[[ Supplied information, beginning ]]

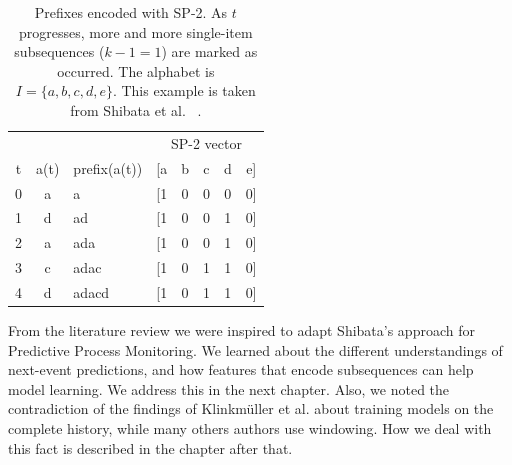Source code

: \begin{table}[!htb]
    \centering
    \begin{tabular}{cclccccc}
        \hline
          &      &              & \multicolumn{5}{c}{SP-2 vector}\\
        t & a(t) & prefix(a(t)) & [a & b & c & d & e]\\
        \hline
        0 & a    & a            & [1 & 0 & 0 & 0 & 0]\\
        1 & d    & ad           & [1 & 0 & 0 & 1 & 0]\\
        2 & a    & ada          & [1 & 0 & 0 & 1 & 0]\\
        3 & c    & adac         & [1 & 0 & 1 & 1 & 0]\\
        4 & d    & adacd        & [1 & 0 & 1 & 1 & 0]\\
        \hline
    \end{tabular}
    \caption[SP-2 feature vector example]{Prefixes encoded with SP-2. As $t$ progresses, more and more single-item subsequences ($k-1=1$) are marked as occurred. The alphabet is $I=\{a,b,c,d,e\}$. This example is taken from Shibata et al. ~\cite{shibata2016bipartite}.}
    \label{tab:sp2-encoding}
\end{table}


From the literature review we were inspired to adapt Shibata's approach for Predictive Process Monitoring.
We learned about the different understandings of next-event predictions, and how
features that encode subsequences can help model learning. We address this in the next chapter.
Also, we noted the contradiction of the findings of Klinkmüller et al. about training models on the complete history, while
many others authors use windowing. How we deal with this fact is described in the chapter after that.
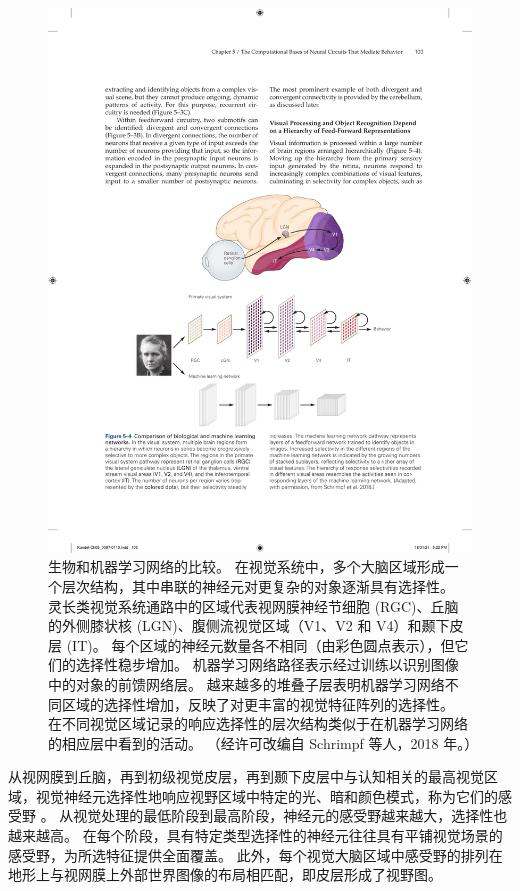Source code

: \begin{figure}[htbp]
	\centering
	\includegraphics[width=1.0\linewidth]{chap05/fig_5_4}
	\caption{生物和机器学习网络的比较。 
		在视觉系统中，多个大脑区域形成一个层次结构，其中串联的神经元对更复杂的对象逐渐具有选择性。 
		灵长类视觉系统通路中的区域代表视网膜神经节细胞 (RGC)、丘脑的外侧膝状核 (LGN)、腹侧流视觉区域（V1、V2 和 V4）和颞下皮层 (IT)。
		每个区域的神经元数量各不相同（由彩色圆点表示），但它们的选择性稳步增加。 
		机器学习网络路径表示经过训练以识别图像中的对象的前馈网络层。 
		越来越多的堆叠子层表明机器学习网络不同区域的选择性增加，反映了对更丰富的视觉特征阵列的选择性。 在不同视觉区域记录的响应选择性的层次结构类似于在机器学习网络的相应层中看到的活动。 （经许可改编自 Schrimpf 等人，2018 年。）}
	\label{fig:5_4}
\end{figure}



从视网膜到丘脑，再到初级视觉皮层，再到颞下皮层中与认知相关的最高视觉区域，视觉神经元选择性地响应视野区域中特定的光、暗和颜色模式，称为它们的感受野 。
从视觉处理的最低阶段到最高阶段，神经元的感受野越来越大，选择性也越来越高。
在每个阶段，具有特定类型选择性的神经元往往具有平铺视觉场景的感受野，为所选特征提供全面覆盖。
此外，每个视觉大脑区域中感受野的排列在地形上与视网膜上外部世界图像的布局相匹配，即皮层形成了视野图。


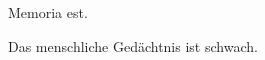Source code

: \documentclass{scrbook}
\begin{document}
\meaning\textbardbl
\begin{pairs}

\begin{Leftside}
\beginnumbering
\pstart
Memoria   est.
\pend
\endnumbering
\end{Leftside}

\begin{Rightside}
\beginnumbering
\pstart
Das menschliche Gedächtnis ist schwach.
\pend
\endnumbering
\end{Rightside}

\Columns
\end{pairs}
\end{document}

[[ Supplied information, end ]]

▸ What you are asked to do
Pictures in the records above are to be left out of an otherwise exact copy.

▸ Finished exercise
Source code

: \begin{table}[!htb]
    \centering
    \begin{tabular}{cclccccc}
        \hline
          &      &              & \multicolumn{5}{c}{SP-2 vector}\\
        t & a(t) & prefix(a(t)) & [a & b & c & d & e]\\
        \hline
        0 & a    & a            & [1 & 0 & 0 & 0 & 0]\\
        1 & d    & ad           & [1 & 0 & 0 & 1 & 0]\\
        2 & a    & ada          & [1 & 0 & 0 & 1 & 0]\\
        3 & c    & adac         & [1 & 0 & 1 & 1 & 0]\\
        4 & d    & adacd        & [1 & 0 & 1 & 1 & 0]\\
        \hline
    \end{tabular}
    \caption[SP-2 feature vector example]{Prefixes encoded with SP-2. As $t$ progresses, more and more single-item subsequences ($k-1=1$) are marked as occurred. The alphabet is $I=\{a,b,c,d,e\}$. This example is taken from Shibata et al. ~\cite{shibata2016bipartite}.}
    \label{tab:sp2-encoding}
\end{table}


From the literature review we were inspired to adapt Shibata's approach for Predictive Process Monitoring.
We learned about the different understandings of next-event predictions, and how
features that encode subsequences can help model learning. We address this in the next chapter.
Also, we noted the contradiction of the findings of Klinkmüller et al. about training models on the complete history, while
many others authors use windowing. How we deal with this fact is described in the chapter after that.
Source code

: \begin{figure}[htbp]
	\centering
	\includegraphics[width=1.0\linewidth]{chap05/fig_5_4}
	\caption{生物和机器学习网络的比较。 
		在视觉系统中，多个大脑区域形成一个层次结构，其中串联的神经元对更复杂的对象逐渐具有选择性。 
		灵长类视觉系统通路中的区域代表视网膜神经节细胞 (RGC)、丘脑的外侧膝状核 (LGN)、腹侧流视觉区域（V1、V2 和 V4）和颞下皮层 (IT)。
		每个区域的神经元数量各不相同（由彩色圆点表示），但它们的选择性稳步增加。 
		机器学习网络路径表示经过训练以识别图像中的对象的前馈网络层。 
		越来越多的堆叠子层表明机器学习网络不同区域的选择性增加，反映了对更丰富的视觉特征阵列的选择性。 在不同视觉区域记录的响应选择性的层次结构类似于在机器学习网络的相应层中看到的活动。 （经许可改编自 Schrimpf 等人，2018 年。）}
	\label{fig:5_4}
\end{figure}



从视网膜到丘脑，再到初级视觉皮层，再到颞下皮层中与认知相关的最高视觉区域，视觉神经元选择性地响应视野区域中特定的光、暗和颜色模式，称为它们的感受野 。
从视觉处理的最低阶段到最高阶段，神经元的感受野越来越大，选择性也越来越高。
在每个阶段，具有特定类型选择性的神经元往往具有平铺视觉场景的感受野，为所选特征提供全面覆盖。
此外，每个视觉大脑区域中感受野的排列在地形上与视网膜上外部世界图像的布局相匹配，即皮层形成了视野图。


Source code

: \documentclass{scrbook}
\begin{document}
\meaning\textbardbl
\begin{pairs}

\begin{Leftside}
\beginnumbering
\pstart
Memoria   est.
\pend
\endnumbering
\end{Leftside}

\begin{Rightside}
\beginnumbering
\pstart
Das menschliche Gedächtnis ist schwach.
\pend
\endnumbering
\end{Rightside}

\Columns
\end{pairs}
\end{document}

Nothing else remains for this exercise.